Start of Given data

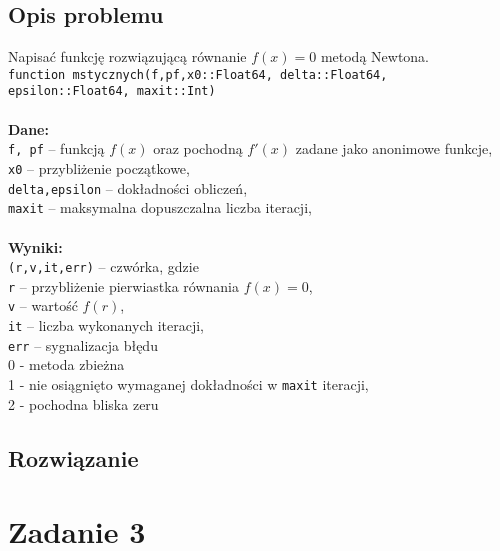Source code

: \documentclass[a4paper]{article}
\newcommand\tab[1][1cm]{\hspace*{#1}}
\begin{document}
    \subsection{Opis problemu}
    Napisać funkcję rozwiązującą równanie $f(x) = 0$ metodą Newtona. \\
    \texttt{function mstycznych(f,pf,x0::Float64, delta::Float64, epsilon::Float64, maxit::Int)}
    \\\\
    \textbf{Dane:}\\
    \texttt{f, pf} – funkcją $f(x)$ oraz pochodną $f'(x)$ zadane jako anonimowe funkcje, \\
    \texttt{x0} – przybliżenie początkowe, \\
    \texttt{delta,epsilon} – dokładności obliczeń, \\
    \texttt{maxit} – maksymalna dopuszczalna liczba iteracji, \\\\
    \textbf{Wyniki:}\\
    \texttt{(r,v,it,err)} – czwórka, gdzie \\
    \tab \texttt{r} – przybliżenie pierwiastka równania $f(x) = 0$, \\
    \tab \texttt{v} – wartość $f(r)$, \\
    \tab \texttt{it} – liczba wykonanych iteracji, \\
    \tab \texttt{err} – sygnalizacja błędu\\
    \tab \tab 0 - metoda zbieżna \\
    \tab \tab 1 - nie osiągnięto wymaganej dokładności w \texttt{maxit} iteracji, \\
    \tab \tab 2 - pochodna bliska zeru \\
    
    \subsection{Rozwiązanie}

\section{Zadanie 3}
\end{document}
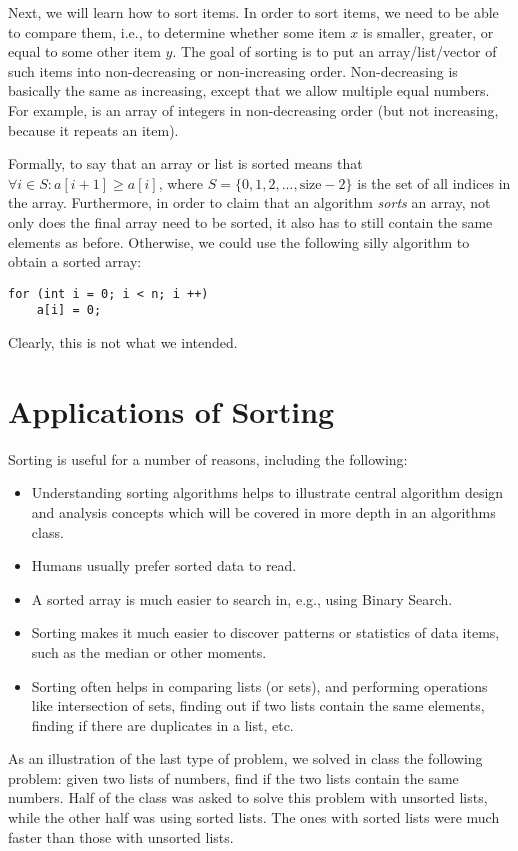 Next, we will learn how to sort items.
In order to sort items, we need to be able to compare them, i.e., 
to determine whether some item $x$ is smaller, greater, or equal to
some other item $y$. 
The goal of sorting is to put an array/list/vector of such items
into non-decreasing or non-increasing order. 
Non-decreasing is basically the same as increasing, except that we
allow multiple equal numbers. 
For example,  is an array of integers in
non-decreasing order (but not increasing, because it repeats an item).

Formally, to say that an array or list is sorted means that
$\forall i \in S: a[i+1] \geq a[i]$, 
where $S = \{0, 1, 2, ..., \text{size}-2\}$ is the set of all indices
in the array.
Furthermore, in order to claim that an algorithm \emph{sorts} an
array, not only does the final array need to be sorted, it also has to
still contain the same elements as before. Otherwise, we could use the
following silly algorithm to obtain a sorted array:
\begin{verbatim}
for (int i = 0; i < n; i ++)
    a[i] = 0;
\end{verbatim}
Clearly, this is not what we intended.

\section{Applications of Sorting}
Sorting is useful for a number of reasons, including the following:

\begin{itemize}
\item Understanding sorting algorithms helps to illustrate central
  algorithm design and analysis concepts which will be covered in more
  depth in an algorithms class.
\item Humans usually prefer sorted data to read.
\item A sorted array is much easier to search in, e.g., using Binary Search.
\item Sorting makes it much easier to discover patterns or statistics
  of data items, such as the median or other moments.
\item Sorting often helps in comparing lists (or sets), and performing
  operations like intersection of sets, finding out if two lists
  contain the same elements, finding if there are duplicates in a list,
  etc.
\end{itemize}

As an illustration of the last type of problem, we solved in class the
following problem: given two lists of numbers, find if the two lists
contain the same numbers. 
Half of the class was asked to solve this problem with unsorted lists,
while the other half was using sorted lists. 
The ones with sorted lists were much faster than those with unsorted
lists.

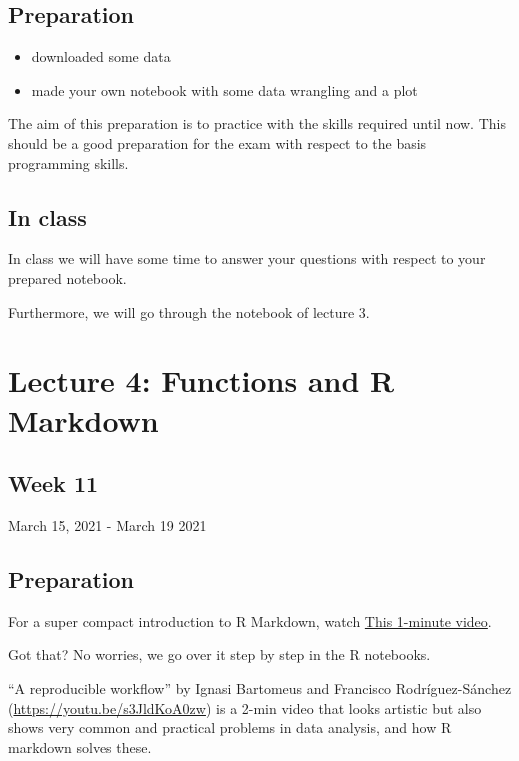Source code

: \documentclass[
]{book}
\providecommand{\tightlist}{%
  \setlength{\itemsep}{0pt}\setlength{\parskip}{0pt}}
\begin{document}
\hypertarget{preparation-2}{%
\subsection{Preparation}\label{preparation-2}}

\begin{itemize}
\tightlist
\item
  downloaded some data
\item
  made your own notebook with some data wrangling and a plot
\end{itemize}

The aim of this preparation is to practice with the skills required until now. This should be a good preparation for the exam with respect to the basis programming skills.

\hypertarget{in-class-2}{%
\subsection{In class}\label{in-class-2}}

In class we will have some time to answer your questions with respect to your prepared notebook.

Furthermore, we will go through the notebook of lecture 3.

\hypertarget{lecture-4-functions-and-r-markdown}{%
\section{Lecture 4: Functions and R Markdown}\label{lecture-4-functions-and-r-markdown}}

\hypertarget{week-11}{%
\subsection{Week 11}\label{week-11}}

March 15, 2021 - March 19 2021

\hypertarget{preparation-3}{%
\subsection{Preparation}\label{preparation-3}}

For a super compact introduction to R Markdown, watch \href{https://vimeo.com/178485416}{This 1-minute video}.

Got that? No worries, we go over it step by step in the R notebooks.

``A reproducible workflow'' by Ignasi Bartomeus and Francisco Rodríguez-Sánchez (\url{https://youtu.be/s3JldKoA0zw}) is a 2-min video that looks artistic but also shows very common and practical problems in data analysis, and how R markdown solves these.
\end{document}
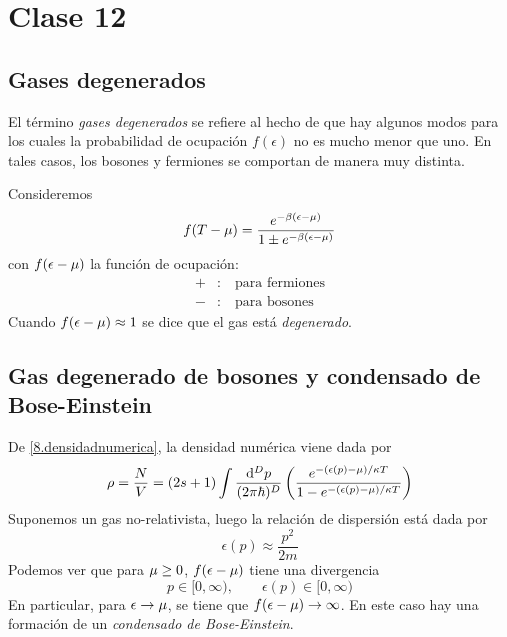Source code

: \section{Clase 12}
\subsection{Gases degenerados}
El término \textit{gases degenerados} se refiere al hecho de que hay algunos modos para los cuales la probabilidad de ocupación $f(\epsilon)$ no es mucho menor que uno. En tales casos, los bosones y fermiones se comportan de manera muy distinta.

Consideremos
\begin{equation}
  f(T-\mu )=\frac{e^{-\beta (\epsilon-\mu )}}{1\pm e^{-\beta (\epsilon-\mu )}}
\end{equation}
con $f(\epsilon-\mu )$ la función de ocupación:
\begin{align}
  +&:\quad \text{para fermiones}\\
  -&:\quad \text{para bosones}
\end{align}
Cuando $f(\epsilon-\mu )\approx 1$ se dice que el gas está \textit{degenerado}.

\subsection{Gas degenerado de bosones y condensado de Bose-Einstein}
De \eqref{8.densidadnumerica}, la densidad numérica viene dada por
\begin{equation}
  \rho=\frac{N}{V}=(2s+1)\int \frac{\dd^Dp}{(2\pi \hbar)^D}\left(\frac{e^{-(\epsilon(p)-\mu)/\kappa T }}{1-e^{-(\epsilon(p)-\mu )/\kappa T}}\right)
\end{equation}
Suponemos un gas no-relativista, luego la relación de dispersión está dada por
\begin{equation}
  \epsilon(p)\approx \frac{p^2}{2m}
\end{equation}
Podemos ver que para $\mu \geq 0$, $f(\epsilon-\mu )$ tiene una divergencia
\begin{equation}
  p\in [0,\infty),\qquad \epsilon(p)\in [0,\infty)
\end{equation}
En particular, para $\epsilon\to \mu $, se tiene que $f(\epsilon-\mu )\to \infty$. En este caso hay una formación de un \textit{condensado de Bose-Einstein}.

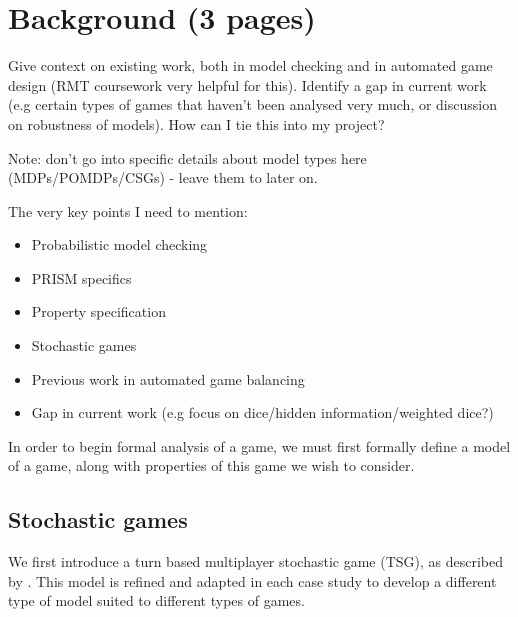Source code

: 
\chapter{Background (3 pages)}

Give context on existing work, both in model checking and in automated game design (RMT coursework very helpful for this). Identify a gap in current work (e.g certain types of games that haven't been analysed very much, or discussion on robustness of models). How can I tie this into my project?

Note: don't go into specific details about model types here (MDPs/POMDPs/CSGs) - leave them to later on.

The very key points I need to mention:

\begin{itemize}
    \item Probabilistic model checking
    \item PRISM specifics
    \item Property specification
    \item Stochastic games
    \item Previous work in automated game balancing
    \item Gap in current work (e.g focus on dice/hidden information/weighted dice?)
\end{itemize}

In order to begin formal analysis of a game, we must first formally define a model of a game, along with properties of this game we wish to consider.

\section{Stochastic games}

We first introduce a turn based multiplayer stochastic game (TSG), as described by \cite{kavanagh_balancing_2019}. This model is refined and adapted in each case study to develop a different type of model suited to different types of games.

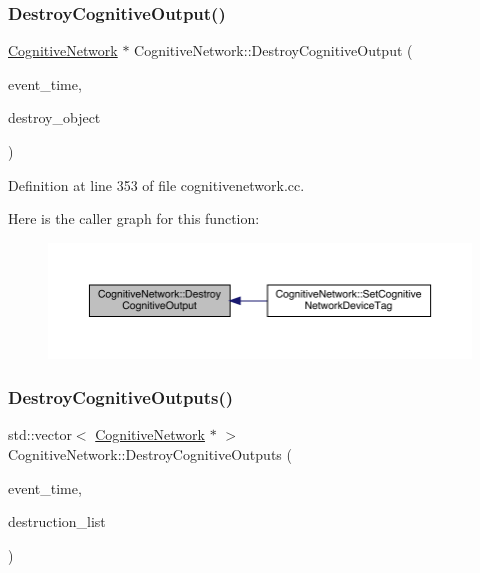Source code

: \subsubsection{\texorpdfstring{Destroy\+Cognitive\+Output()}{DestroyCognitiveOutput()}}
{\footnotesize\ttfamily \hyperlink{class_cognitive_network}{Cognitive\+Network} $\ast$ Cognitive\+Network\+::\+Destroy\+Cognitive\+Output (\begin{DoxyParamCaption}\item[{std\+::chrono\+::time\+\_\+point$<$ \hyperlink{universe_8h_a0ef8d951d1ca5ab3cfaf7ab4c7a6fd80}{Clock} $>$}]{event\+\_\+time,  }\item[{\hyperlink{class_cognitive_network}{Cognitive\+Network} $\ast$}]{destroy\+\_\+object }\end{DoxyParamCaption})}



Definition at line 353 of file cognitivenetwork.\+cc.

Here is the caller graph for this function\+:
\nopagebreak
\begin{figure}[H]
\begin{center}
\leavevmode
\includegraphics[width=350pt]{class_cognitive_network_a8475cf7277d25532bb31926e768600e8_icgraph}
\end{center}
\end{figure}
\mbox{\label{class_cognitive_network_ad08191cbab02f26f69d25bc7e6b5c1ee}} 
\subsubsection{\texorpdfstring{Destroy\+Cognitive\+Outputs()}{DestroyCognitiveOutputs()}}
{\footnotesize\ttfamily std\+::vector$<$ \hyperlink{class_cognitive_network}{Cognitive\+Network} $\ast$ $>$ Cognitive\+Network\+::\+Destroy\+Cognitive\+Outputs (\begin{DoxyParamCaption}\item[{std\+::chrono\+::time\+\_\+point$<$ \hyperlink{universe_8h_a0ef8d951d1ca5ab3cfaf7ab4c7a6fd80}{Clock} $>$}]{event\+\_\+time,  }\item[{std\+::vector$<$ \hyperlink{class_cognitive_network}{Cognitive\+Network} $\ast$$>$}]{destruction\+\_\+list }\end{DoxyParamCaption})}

End of Given data

Say how many lines of the data hold the word "sets", and leave out everything but the number.

2